## Imports 

In [9]:
import os
import torch
from models.builers.retriever import Retriever
from models.DPR import DPR

In [10]:
device = ('cuda' if torch.cuda.is_available() else 'cpu')

## Getting dataset

The below code downloads and unzips a specified dataset and saves it to data/datasets/*name_of_dataset*/

In [11]:
from data.dataloader import DataLoader
import configparser

# load config.ini 
config = configparser.ConfigParser()
config.read('config.ini')
data_handler = DataLoader(config)
dataset = "fiqa"
corpus, queries = data_handler.get_dataset(dataset)

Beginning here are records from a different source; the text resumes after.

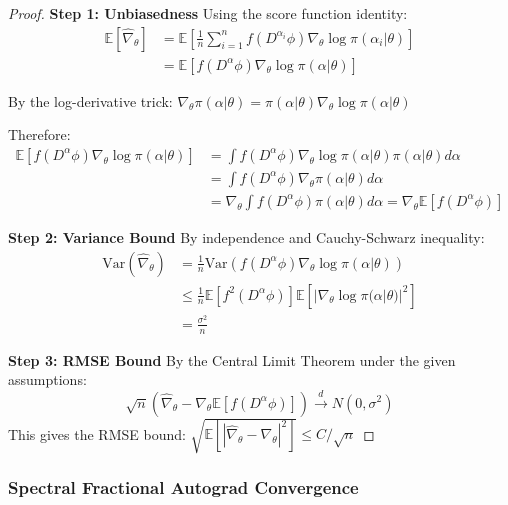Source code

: \begin{proof}
\textbf{Step 1: Unbiasedness}
Using the score function identity:
\begin{align}
\mathbb{E}[\hat{\nabla}_\theta] &= \mathbb{E}\left[\frac{1}{n} \sum_{i=1}^n f(D^{\alpha_i} \phi) \nabla_\theta \log \pi(\alpha_i|\theta)\right] \\
&= \mathbb{E}[f(D^{\alpha} \phi) \nabla_\theta \log \pi(\alpha|\theta)]
\end{align}

By the log-derivative trick: $\nabla_\theta \pi(\alpha|\theta) = \pi(\alpha|\theta) \nabla_\theta \log \pi(\alpha|\theta)$

Therefore:
\begin{align}
\mathbb{E}[f(D^{\alpha} \phi) \nabla_\theta \log \pi(\alpha|\theta)] &= \int f(D^{\alpha} \phi) \nabla_\theta \log \pi(\alpha|\theta) \pi(\alpha|\theta) d\alpha \\
&= \int f(D^{\alpha} \phi) \nabla_\theta \pi(\alpha|\theta) d\alpha \\
&= \nabla_\theta \int f(D^{\alpha} \phi) \pi(\alpha|\theta) d\alpha = \nabla_\theta \mathbb{E}[f(D^{\alpha} \phi)]
\end{align}

\textbf{Step 2: Variance Bound}
By independence and Cauchy-Schwarz inequality:
\begin{align}
\text{Var}(\hat{\nabla}_\theta) &= \frac{1}{n} \text{Var}(f(D^{\alpha} \phi) \nabla_\theta \log \pi(\alpha|\theta)) \\
&\leq \frac{1}{n} \mathbb{E}[f^2(D^{\alpha} \phi)] \mathbb{E}[|\nabla_\theta \log \pi(\alpha|\theta)|^2] \\
&= \frac{\sigma^2}{n}
\end{align}

\textbf{Step 3: RMSE Bound}
By the Central Limit Theorem under the given assumptions:
\begin{equation}
\sqrt{n}(\hat{\nabla}_\theta - \nabla_\theta \mathbb{E}[f(D^{\alpha} \phi)]) \xrightarrow{d} N(0, \sigma^2)
\end{equation}
This gives the RMSE bound: $\sqrt{\mathbb{E}[|\hat{\nabla}_\theta - \nabla_\theta|^2]} \leq C/\sqrt{n}$
\end{proof}

\subsubsection{Spectral Fractional Autograd Convergence}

Loading dataset from data/datasets/fiqa
data/datasets/fiqa/corpus.jsonl


In [12]:
relevant_doc_ids_for_queries = data_handler.get_relevants(dataset)
# print first 5 relevants from the dictionary
print("First 5 relevants from the dictionary")
for i in list(relevant_ids_for_all_queries.keys())[:5]:
    print("  ", i, ":", relevant_ids_for_all_queries[i])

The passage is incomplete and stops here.